Below is a set of records. Repeat them verbatim without the pictures.

__Data__
════════
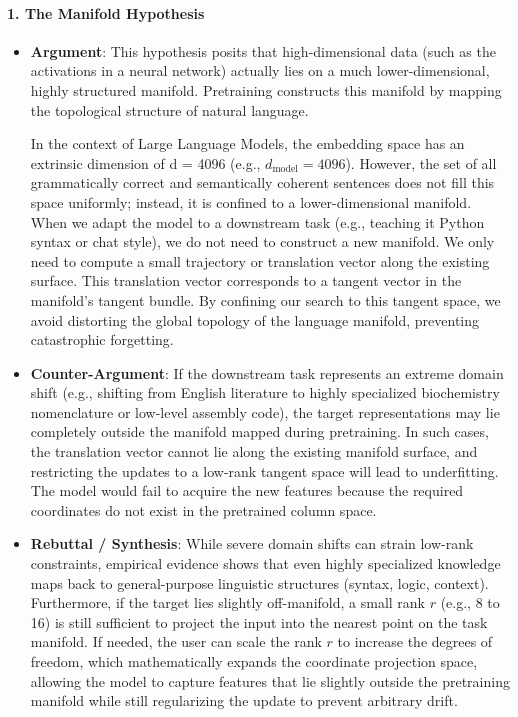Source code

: \paragraph{1. The Manifold Hypothesis}
\begin{itemize}
  \item \textbf{Argument}: This hypothesis posits that high-dimensional data (such as the activations in a neural network) actually lies on a much lower-dimensional, highly structured manifold. Pretraining constructs this manifold by mapping the topological structure of natural language.
  
  In the context of Large Language Models, the embedding space has an extrinsic dimension of d = 4096 (e.g., $d_{\text{model}} = 4096$). However, the set of all grammatically correct and semantically coherent sentences does not fill this space uniformly; instead, it is confined to a lower-dimensional manifold. When we adapt the model to a downstream task (e.g., teaching it Python syntax or chat style), we do not need to construct a new manifold. We only need to compute a small trajectory or translation vector along the existing surface. This translation vector corresponds to a tangent vector in the manifold's tangent bundle. By confining our search to this tangent space, we avoid distorting the global topology of the language manifold, preventing catastrophic forgetting.
  
  \item \textbf{Counter-Argument}: If the downstream task represents an extreme domain shift (e.g., shifting from English literature to highly specialized biochemistry nomenclature or low-level assembly code), the target representations may lie completely outside the manifold mapped during pretraining. In such cases, the translation vector cannot lie along the existing manifold surface, and restricting the updates to a low-rank tangent space will lead to underfitting. The model would fail to acquire the new features because the required coordinates do not exist in the pretrained column space.
  
  \item \textbf{Rebuttal / Synthesis}: While severe domain shifts can strain low-rank constraints, empirical evidence shows that even highly specialized knowledge maps back to general-purpose linguistic structures (syntax, logic, context). Furthermore, if the target lies slightly off-manifold, a small rank $r$ (e.g., 8 to 16) is still sufficient to project the input into the nearest point on the task manifold. If needed, the user can scale the rank $r$ to increase the degrees of freedom, which mathematically expands the coordinate projection space, allowing the model to capture features that lie slightly outside the pretraining manifold while still regularizing the update to prevent arbitrary drift.
\end{itemize}

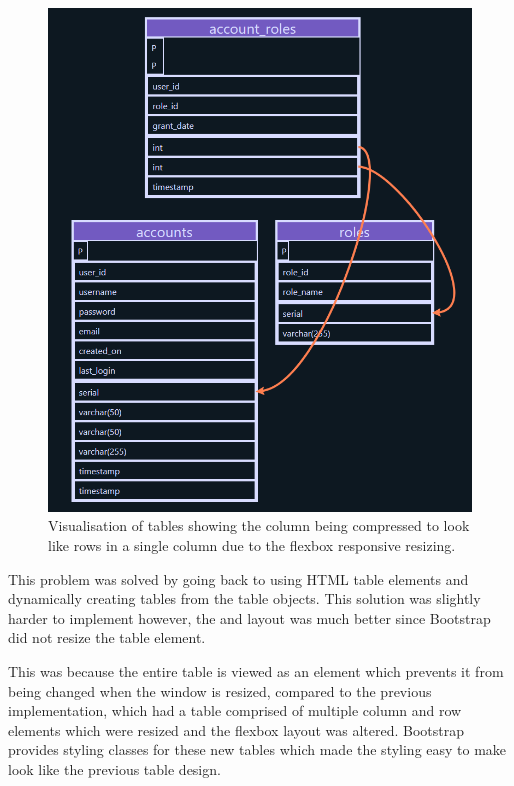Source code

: \begin{figure}[h!]
	\centering
	\includegraphics[scale=0.5]{postSquash}
	\caption{Visualisation of tables showing the column being compressed to look like rows in a single column due to the flexbox responsive resizing.}
	\label{fig:squash}
\end{figure}

This problem was solved by going back to using HTML table elements and dynamically creating tables from the table objects. This solution was slightly harder to implement however, the and layout was much better since Bootstrap did not resize the table element. 

This was because the entire table is viewed as an element which prevents it from being changed when the window is resized, compared to the previous implementation, which had a table comprised of multiple column and row elements which were resized and the flexbox layout was altered. Bootstrap provides styling classes for these new tables which made the styling easy to make look like the previous table design.

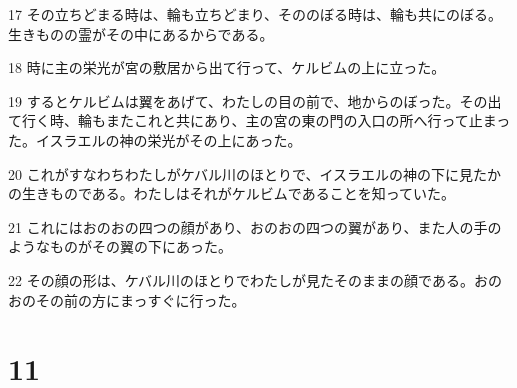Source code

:\par 17 その立ちどまる時は、輪も立ちどまり、そののぼる時は、輪も共にのぼる。生きものの霊がその中にあるからである。
\par 18 時に主の栄光が宮の敷居から出て行って、ケルビムの上に立った。
\par 19 するとケルビムは翼をあげて、わたしの目の前で、地からのぼった。その出て行く時、輪もまたこれと共にあり、主の宮の東の門の入口の所へ行って止まった。イスラエルの神の栄光がその上にあった。
\par 20 これがすなわちわたしがケバル川のほとりで、イスラエルの神の下に見たかの生きものである。わたしはそれがケルビムであることを知っていた。
\par 21 これにはおのおの四つの顔があり、おのおの四つの翼があり、また人の手のようなものがその翼の下にあった。
\par 22 その顔の形は、ケバル川のほとりでわたしが見たそのままの顔である。おのおのその前の方にまっすぐに行った。

\chapter{11}

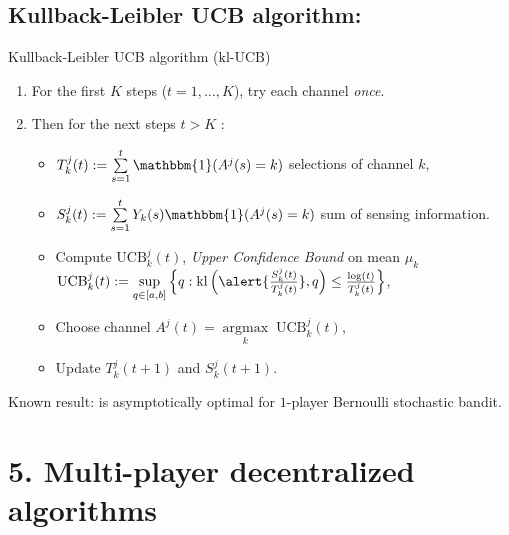 \documentclass[12pt,english,ignorenonframetext,aspectratio=169,]{beamer}
\providecommand{\tightlist}{%
  \setlength{\itemsep}{0pt}\setlength{\parskip}{0pt}}
\begin{document}
\subsection{\hfill{}Kullback-Leibler UCB algorithm: \klUCB\hfill{}}

\begin{frame}{Kullback-Leibler UCB algorithm
(\(\mathrm{kl}\)-\(\mathrm{UCB}\))}

\begin{enumerate}
\def\labelenumi{\arabic{enumi}.}
\tightlist
\item
  For the first \(K\) steps (\(t=1,\dots,K\)), try each channel
  \emph{once}.
\item
  Then for the next steps \(t > K\) :

  \begin{itemize}
  \tightlist
  \item
  \(T_k^j(t) := \sum\limits_{s=1}^{t} \mathbbm{1}(A^j(s) = k)\) selections of channel \(k\),
  \item
  \(S_k^j(t) := \sum\limits_{s=1}^{t} Y_{k}(s) \mathbbm{1}(A^j(s) = k)\) sum of sensing information.
  \item
    Compute \(\mathrm{UCB}_k^j(t)\), \emph{Upper Confidence Bound} on mean \(\mu_k\)
    \newline
    \(\mathrm{UCB}_k^j(t) := \sup\limits_{q \in [a, b]} \left\{ q : \mathrm{kl}\left(\alert{\frac{S_k^j(t)}{T_k^j(t)}}, q\right) \leq \frac{\log(t)}{T_k^j(t)} \right\}\),
  \item
    Choose channel \(A^j(t) = \mathop{\arg\max}\limits_{k} \; \mathrm{UCB}_k^j(t)\),
  \item
    Update \(T_k^j(t+1)\) and \(S_k^j(t+1)\).
  \end{itemize}
\end{enumerate}

\begin{small}
  Known result:
  \klUCB{}
  is asymptotically optimal for $1$-player Bernoulli stochastic bandit.
\end{small}

\end{frame}



\section{\hfill{}5. Multi-player decentralized algorithms\hfill{}}
\end{document}
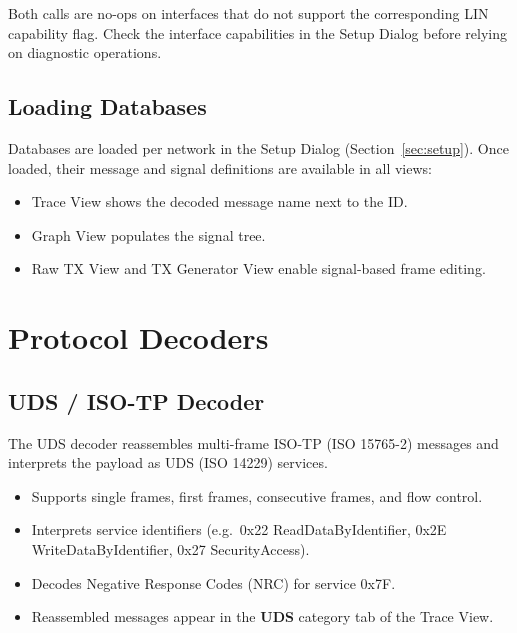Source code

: \documentclass[a4paper,11pt]{article}
\newcommand{\ui}[1]{\textbf{#1}}
\begin{document}
\begin{notebox}
Both calls are no-ops on interfaces that do not support the corresponding
LIN capability flag. Check the interface capabilities in the Setup Dialog
before relying on diagnostic operations.
\end{notebox}

\subsection{Loading Databases}

Databases are loaded per network in the Setup Dialog (Section~\ref{sec:setup}).
Once loaded, their message and signal definitions are available in all views:

\begin{itemize}
  \item Trace View shows the decoded message name next to the ID.
  \item Graph View populates the signal tree.
  \item Raw TX View and TX Generator View enable signal-based frame editing.
\end{itemize}

\section{Protocol Decoders}

\subsection{UDS / ISO-TP Decoder}

The UDS decoder reassembles multi-frame ISO-TP (ISO 15765-2) messages and
interprets the payload as UDS (ISO 14229) services.

\begin{itemize}
  \item Supports single frames, first frames, consecutive frames, and flow control.
  \item Interprets service identifiers (e.g.\ 0x22 ReadDataByIdentifier,
        0x2E WriteDataByIdentifier, 0x27 SecurityAccess).
  \item Decodes Negative Response Codes (NRC) for service 0x7F.
  \item Reassembled messages appear in the \ui{UDS} category tab of the Trace View.
\end{itemize}
\end{document}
════════
__Solution for this task__
Source code

: \paragraph{1. The Manifold Hypothesis}
\begin{itemize}
  \item \textbf{Argument}: This hypothesis posits that high-dimensional data (such as the activations in a neural network) actually lies on a much lower-dimensional, highly structured manifold. Pretraining constructs this manifold by mapping the topological structure of natural language.
  
  In the context of Large Language Models, the embedding space has an extrinsic dimension of d = 4096 (e.g., $d_{\text{model}} = 4096$). However, the set of all grammatically correct and semantically coherent sentences does not fill this space uniformly; instead, it is confined to a lower-dimensional manifold. When we adapt the model to a downstream task (e.g., teaching it Python syntax or chat style), we do not need to construct a new manifold. We only need to compute a small trajectory or translation vector along the existing surface. This translation vector corresponds to a tangent vector in the manifold's tangent bundle. By confining our search to this tangent space, we avoid distorting the global topology of the language manifold, preventing catastrophic forgetting.
  
  \item \textbf{Counter-Argument}: If the downstream task represents an extreme domain shift (e.g., shifting from English literature to highly specialized biochemistry nomenclature or low-level assembly code), the target representations may lie completely outside the manifold mapped during pretraining. In such cases, the translation vector cannot lie along the existing manifold surface, and restricting the updates to a low-rank tangent space will lead to underfitting. The model would fail to acquire the new features because the required coordinates do not exist in the pretrained column space.
  
  \item \textbf{Rebuttal / Synthesis}: While severe domain shifts can strain low-rank constraints, empirical evidence shows that even highly specialized knowledge maps back to general-purpose linguistic structures (syntax, logic, context). Furthermore, if the target lies slightly off-manifold, a small rank $r$ (e.g., 8 to 16) is still sufficient to project the input into the nearest point on the task manifold. If needed, the user can scale the rank $r$ to increase the degrees of freedom, which mathematically expands the coordinate projection space, allowing the model to capture features that lie slightly outside the pretraining manifold while still regularizing the update to prevent arbitrary drift.
\end{itemize}

Source code

: \begin{figure}[h!]
	\centering
	\includegraphics[scale=0.5]{postSquash}
	\caption{Visualisation of tables showing the column being compressed to look like rows in a single column due to the flexbox responsive resizing.}
	\label{fig:squash}
\end{figure}

This problem was solved by going back to using HTML table elements and dynamically creating tables from the table objects. This solution was slightly harder to implement however, the and layout was much better since Bootstrap did not resize the table element. 

This was because the entire table is viewed as an element which prevents it from being changed when the window is resized, compared to the previous implementation, which had a table comprised of multiple column and row elements which were resized and the flexbox layout was altered. Bootstrap provides styling classes for these new tables which made the styling easy to make look like the previous table design.

Source code

:\par 17 その立ちどまる時は、輪も立ちどまり、そののぼる時は、輪も共にのぼる。生きものの霊がその中にあるからである。
\par 18 時に主の栄光が宮の敷居から出て行って、ケルビムの上に立った。
\par 19 するとケルビムは翼をあげて、わたしの目の前で、地からのぼった。その出て行く時、輪もまたこれと共にあり、主の宮の東の門の入口の所へ行って止まった。イスラエルの神の栄光がその上にあった。
\par 20 これがすなわちわたしがケバル川のほとりで、イスラエルの神の下に見たかの生きものである。わたしはそれがケルビムであることを知っていた。
\par 21 これにはおのおの四つの顔があり、おのおの四つの翼があり、また人の手のようなものがその翼の下にあった。
\par 22 その顔の形は、ケバル川のほとりでわたしが見たそのままの顔である。おのおのその前の方にまっすぐに行った。

\chapter{11}

 \documentclass[12pt,english,ignorenonframetext,aspectratio=169,]{beamer}
\providecommand{\tightlist}{%
  \setlength{\itemsep}{0pt}\setlength{\parskip}{0pt}}
\begin{document}
\subsection{\hfill{}Kullback-Leibler UCB algorithm: \klUCB\hfill{}}

\begin{frame}{Kullback-Leibler UCB algorithm
(\(\mathrm{kl}\)-\(\mathrm{UCB}\))}

\begin{enumerate}
\def\labelenumi{\arabic{enumi}.}
\tightlist
\item
  For the first \(K\) steps (\(t=1,\dots,K\)), try each channel
  \emph{once}.
\item
  Then for the next steps \(t > K\) :

  \begin{itemize}
  \tightlist
  \item
  \(T_k^j(t) := \sum\limits_{s=1}^{t} \mathbbm{1}(A^j(s) = k)\) selections of channel \(k\),
  \item
  \(S_k^j(t) := \sum\limits_{s=1}^{t} Y_{k}(s) \mathbbm{1}(A^j(s) = k)\) sum of sensing information.
  \item
    Compute \(\mathrm{UCB}_k^j(t)\), \emph{Upper Confidence Bound} on mean \(\mu_k\)
    \newline
    \(\mathrm{UCB}_k^j(t) := \sup\limits_{q \in [a, b]} \left\{ q : \mathrm{kl}\left(\alert{\frac{S_k^j(t)}{T_k^j(t)}}, q\right) \leq \frac{\log(t)}{T_k^j(t)} \right\}\),
  \item
    Choose channel \(A^j(t) = \mathop{\arg\max}\limits_{k} \; \mathrm{UCB}_k^j(t)\),
  \item
    Update \(T_k^j(t+1)\) and \(S_k^j(t+1)\).
  \end{itemize}
\end{enumerate}

\begin{small}
  Known result:
  \klUCB{}
  is asymptotically optimal for $1$-player Bernoulli stochastic bandit.
\end{small}

\end{frame}



\section{\hfill{}5. Multi-player decentralized algorithms\hfill{}}
\end{document}
Source code

: \documentclass[a4paper,11pt]{article}
\newcommand{\ui}[1]{\textbf{#1}}
\begin{document}
\begin{notebox}
Both calls are no-ops on interfaces that do not support the corresponding
LIN capability flag. Check the interface capabilities in the Setup Dialog
before relying on diagnostic operations.
\end{notebox}

\subsection{Loading Databases}

Databases are loaded per network in the Setup Dialog (Section~\ref{sec:setup}).
Once loaded, their message and signal definitions are available in all views:

\begin{itemize}
  \item Trace View shows the decoded message name next to the ID.
  \item Graph View populates the signal tree.
  \item Raw TX View and TX Generator View enable signal-based frame editing.
\end{itemize}

\section{Protocol Decoders}

\subsection{UDS / ISO-TP Decoder}

The UDS decoder reassembles multi-frame ISO-TP (ISO 15765-2) messages and
interprets the payload as UDS (ISO 14229) services.

\begin{itemize}
  \item Supports single frames, first frames, consecutive frames, and flow control.
  \item Interprets service identifiers (e.g.\ 0x22 ReadDataByIdentifier,
        0x2E WriteDataByIdentifier, 0x27 SecurityAccess).
  \item Decodes Negative Response Codes (NRC) for service 0x7F.
  \item Reassembled messages appear in the \ui{UDS} category tab of the Trace View.
\end{itemize}
\end{document}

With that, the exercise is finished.